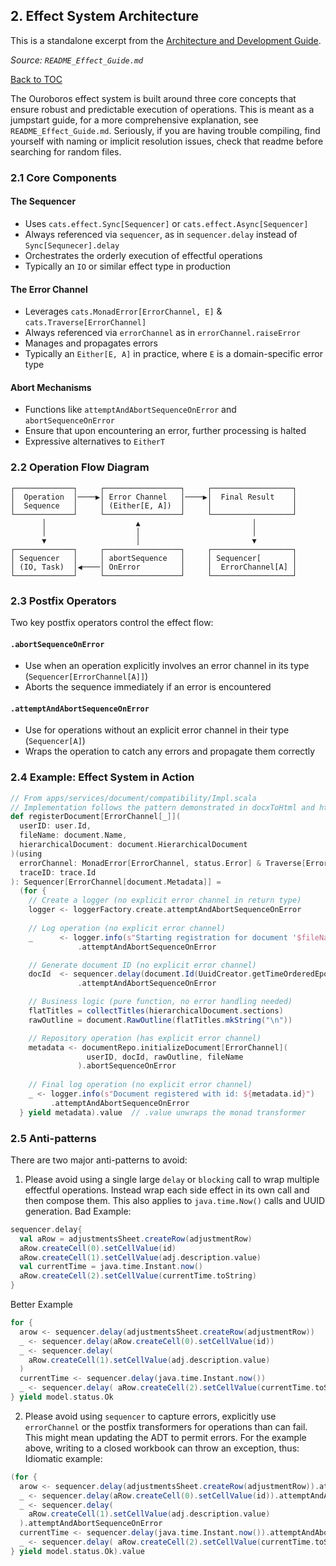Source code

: ## 2. Effect System Architecture

This is a standalone excerpt from the [Architecture and Development Guide](../README_Architecture_And_Development_Guide.md).

*Source: `README_Effect_Guide.md`*

[Back to TOC](#table-of-contents)

The Ouroboros effect system is built around three core concepts that ensure robust and predictable execution of operations.
This is meant as a jumpstart guide, for a more comprehensive explanation, see `README_Effect_Guide.md`. Seriously, if you are having trouble compiling, find yourself with naming or implicit resolution issues, check that readme before searching for random files.
### 2.1 Core Components

#### The Sequencer

- Uses `cats.effect.Sync[Sequencer]` or `cats.effect.Async[Sequencer]`
- Always referenced via `sequencer`, as in `sequencer.delay` instead of `Sync[Sequnecer].delay`
- Orchestrates the orderly execution of effectful operations
- Typically an `IO` or similar effect type in production

#### The Error Channel

- Leverages `cats.MonadError[ErrorChannel, E]` & `cats.Traverse[ErrorChannel]`
- Always referenced via `errorChannel` as in `errorChannel.raiseError`
- Manages and propagates errors
- Typically an `Either[E, A]` in practice, where `E` is a domain-specific error type

#### Abort Mechanisms

- Functions like `attemptAndAbortSequenceOnError` and `abortSequenceOnError`
- Ensure that upon encountering an error, further processing is halted
- Expressive alternatives to `EitherT`

### 2.2 Operation Flow Diagram

```
┌─────────────┐     ┌─────────────────┐     ┌──────────────────┐
│  Operation  │────▶│ Error Channel   │────▶│  Final Result    │
│  Sequence   │     │ (Either[E, A])  │     │                  │
└─────────────┘     └─────────────────┘     └──────────────────┘
       │                    ▲                         │
       │                    │                         │
       ▼                    │                         ▼
┌─────────────┐     ┌─────────────────┐     ┌──────────────────┐
│ Sequencer   │     │ abortSequence   │     │ Sequencer[       │
│ (IO, Task)  │◀────│ OnError         │     │  ErrorChannel[A] │
└─────────────┘     └─────────────────┘     └──────────────────┘
```

### 2.3 Postfix Operators

Two key postfix operators control the effect flow:

#### `.abortSequenceOnError`

- Use when an operation explicitly involves an error channel in its type (`Sequencer[ErrorChannel[A]]`)
- Aborts the sequence immediately if an error is encountered

#### `.attemptAndAbortSequenceOnError`

- Use for operations without an explicit error channel in their type (`Sequencer[A]`)
- Wraps the operation to catch any errors and propagate them correctly

### 2.4 Example: Effect System in Action

```scala
// From apps/services/document/compatibility/Impl.scala
// Implementation follows the pattern demonstrated in docxToHtml and htmlToMarkdown helper methods
def registerDocument[ErrorChannel[_]](
  userID: user.Id,
  fileName: document.Name,
  hierarchicalDocument: document.HierarchicalDocument
)(using
  errorChannel: MonadError[ErrorChannel, status.Error] & Traverse[ErrorChannel],
  traceID: trace.Id
): Sequencer[ErrorChannel[document.Metadata]] =
  (for {
    // Create a logger (no explicit error channel in return type)
    logger <- loggerFactory.create.attemptAndAbortSequenceOnError
    
    // Log operation (no explicit error channel)
    _      <- logger.info(s"Starting registration for document '$fileName'")
               .attemptAndAbortSequenceOnError

    // Generate document ID (no explicit error channel)
    docId  <- sequencer.delay(document.Id(UuidCreator.getTimeOrderedEpoch))
               .attemptAndAbortSequenceOnError

    // Business logic (pure function, no error handling needed)
    flatTitles = collectTitles(hierarchicalDocument.sections)
    rawOutline = document.RawOutline(flatTitles.mkString("\n"))

    // Repository operation (has explicit error channel)
    metadata <- documentRepo.initializeDocument[ErrorChannel](
                 userID, docId, rawOutline, fileName
               ).abortSequenceOnError
               
    // Final log operation (no explicit error channel)
    _ <- logger.info(s"Document registered with id: ${metadata.id}")
         .attemptAndAbortSequenceOnError
  } yield metadata).value  // .value unwraps the monad transformer
```

### 2.5 Anti-patterns
There are two major anti-patterns to avoid:

1. Please avoid using a single large `delay` or `blocking` call to wrap multiple effectful operations. Instead wrap each side effect in its own call and then compose them. This also applies to `java.time.Now()` calls and UUID generation.
Bad Example:
```scala
sequencer.delay{
  val aRow = adjustmentsSheet.createRow(adjustmentRow)
  aRow.createCell(0).setCellValue(id)
  aRow.createCell(1).setCellValue(adj.description.value)
  val currentTime = java.time.Instant.now()
  aRow.createCell(2).setCellValue(currentTime.toString)
}
```

Better Example
```scala
for {
  arow <- sequencer.delay(adjustmentsSheet.createRow(adjustmentRow))
  _ <- sequencer.delay(aRow.createCell(0).setCellValue(id))
  _ <- sequencer.delay(
    aRow.createCell(1).setCellValue(adj.description.value)
  )
  currentTime <- sequencer.delay(java.time.Instant.now())
  _ <- sequencer.delay( aRow.createCell(2).setCellValue(currentTime.toString))
} yield model.status.Ok

```

2. Please avoid using `sequencer` to capture errors, explicitly use `errorChannel` or the postfix transformers for operations than can fail. This might mean updating the ADT to permit errors. For the example above, writing to a closed workbook can throw an exception, thus:
Idiomatic example:
```scala
(for {
  arow <- sequencer.delay(adjustmentsSheet.createRow(adjustmentRow)).attemptAndAbortSequenceOnError
  _ <- sequencer.delay(aRow.createCell(0).setCellValue(id)).attemptAndAbortSequenceOnError
  _ <- sequencer.delay(
    aRow.createCell(1).setCellValue(adj.description.value)
  ).attemptAndAbortSequenceOnError
  currentTime <- sequencer.delay(java.time.Instant.now()).attemptAndAbortSequenceOnError
  _ <- sequencer.delay( aRow.createCell(2).setCellValue(currentTime.toString)).attemptAndAbortSequenceOnError
} yield model.status.Ok).value

```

##########

(DESCRIPTION OF THE TASK): Copy out nothing but the lines from the beginning of the records through the one that contains "[Back to TOC](#table-of-contents)". Skip the pictures.

(EXERCISE RESPONSE):
Source code

: ## 2. Effect System Architecture

This is a standalone excerpt from the [Architecture and Development Guide](../README_Architecture_And_Development_Guide.md).

*Source: `README_Effect_Guide.md`*

[Back to TOC](#table-of-contents)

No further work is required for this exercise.